* _Problem to work on_
Among the records below, find the lines with the word "bUnit" and copy them.

Extracted data entries

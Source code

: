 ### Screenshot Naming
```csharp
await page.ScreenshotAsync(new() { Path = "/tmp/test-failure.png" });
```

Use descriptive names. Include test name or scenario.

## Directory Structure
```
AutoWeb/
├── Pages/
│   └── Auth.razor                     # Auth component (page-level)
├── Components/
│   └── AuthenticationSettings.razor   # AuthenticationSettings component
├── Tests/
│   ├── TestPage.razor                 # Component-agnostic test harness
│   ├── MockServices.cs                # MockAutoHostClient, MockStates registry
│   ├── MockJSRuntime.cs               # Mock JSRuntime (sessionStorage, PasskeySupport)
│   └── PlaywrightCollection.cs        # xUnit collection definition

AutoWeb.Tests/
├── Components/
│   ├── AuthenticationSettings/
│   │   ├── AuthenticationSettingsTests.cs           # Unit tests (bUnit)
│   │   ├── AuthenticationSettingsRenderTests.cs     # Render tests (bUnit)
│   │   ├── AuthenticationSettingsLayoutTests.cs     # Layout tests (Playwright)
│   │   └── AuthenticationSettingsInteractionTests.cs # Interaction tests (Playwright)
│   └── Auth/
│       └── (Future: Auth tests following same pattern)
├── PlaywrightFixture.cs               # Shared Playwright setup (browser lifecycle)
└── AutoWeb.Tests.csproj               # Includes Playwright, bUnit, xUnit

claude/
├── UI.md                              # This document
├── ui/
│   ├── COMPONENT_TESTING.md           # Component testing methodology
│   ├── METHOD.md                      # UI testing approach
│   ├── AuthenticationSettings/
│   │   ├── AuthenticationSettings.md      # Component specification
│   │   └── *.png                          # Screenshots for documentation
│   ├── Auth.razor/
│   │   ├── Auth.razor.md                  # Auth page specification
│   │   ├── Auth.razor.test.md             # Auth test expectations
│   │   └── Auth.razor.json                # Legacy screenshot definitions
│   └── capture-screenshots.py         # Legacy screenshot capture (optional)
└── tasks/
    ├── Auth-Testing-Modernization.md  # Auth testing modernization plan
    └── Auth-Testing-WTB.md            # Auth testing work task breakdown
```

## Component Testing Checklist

* _Exercise output_
│   │   ├── AuthenticationSettingsTests.cs           # Unit tests (bUnit)
│   │   ├── AuthenticationSettingsRenderTests.cs     # Render tests (bUnit)
└── AutoWeb.Tests.csproj               # Includes Playwright, bUnit, xUnit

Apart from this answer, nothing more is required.